> _Provided entries_
---

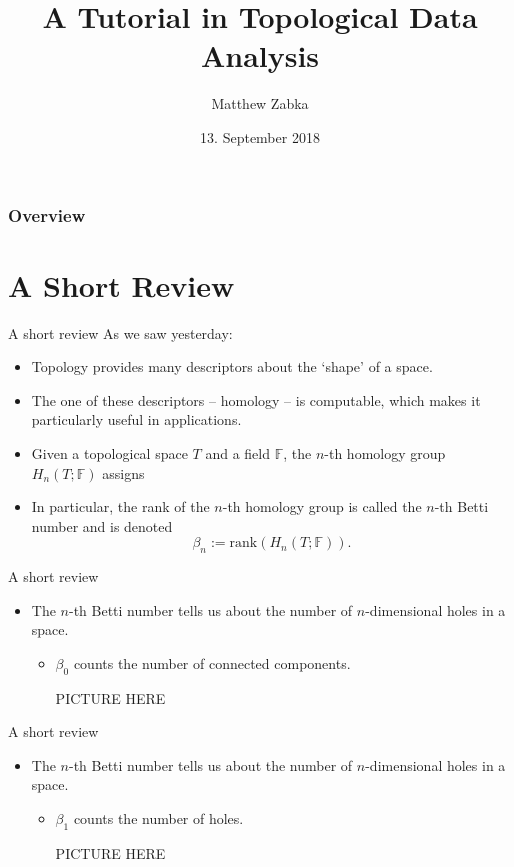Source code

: \documentclass[handout]{beamer}
\title{A Tutorial in Topological Data Analysis} %
\author{Matthew Zabka}
\institute[SMSU] %
{
}
\date{13. September 2018} %
\begin{document}
\begin{frame}
\titlepage %
\end{frame}

\begin{frame}
\frametitle{Overview} %
\tableofcontents 
\end{frame}

\section{A Short Review}
\begin{frame}{A short review}
As we saw yesterday:
\begin{itemize}
\item<2-> Topology provides many descriptors about the `shape' of a space.
\item<3-> The one of these descriptors -- homology -- is computable, which makes it particularly useful in applications.
\item<4-> Given a topological space $T$ and a field $\mathbb{F}$, the $n$-th homology group $H_n(T;\mathbb{F})$ assigns 
\item<5-> In particular, the rank of the $n$-th homology group is called the $n$-th Betti number and is denoted
	\[
	\beta_n := \textrm{rank}(H_n(T;\mathbb{F})).
	\]
\end{itemize}
\end{frame}
\begin{frame}{A short review}
\begin{itemize}
\item The $n$-th Betti number tells us about the number of $n$-dimensional holes in a space.
	\begin{itemize}
	\item<2-> $\beta_0$ counts the number of connected components.
	
	PICTURE HERE
	\end{itemize}
\end{itemize}
\end{frame}
\begin{frame}{A short review}
\begin{itemize}
\item The $n$-th Betti number tells us about the number of $n$-dimensional holes in a space.
	\begin{itemize}
	\item<2-> $\beta_1$ counts the number of holes.
	
	PICTURE HERE
	\end{itemize}
\end{itemize}
\end{frame}
\end{document}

---

> _Prompt_
Lines from the entries that contain the string "counts" must be found and copied.

> _Response for this exercise_
	\item<2-> $\beta_0$ counts the number of connected components.
	\item<2-> $\beta_1$ counts the number of holes.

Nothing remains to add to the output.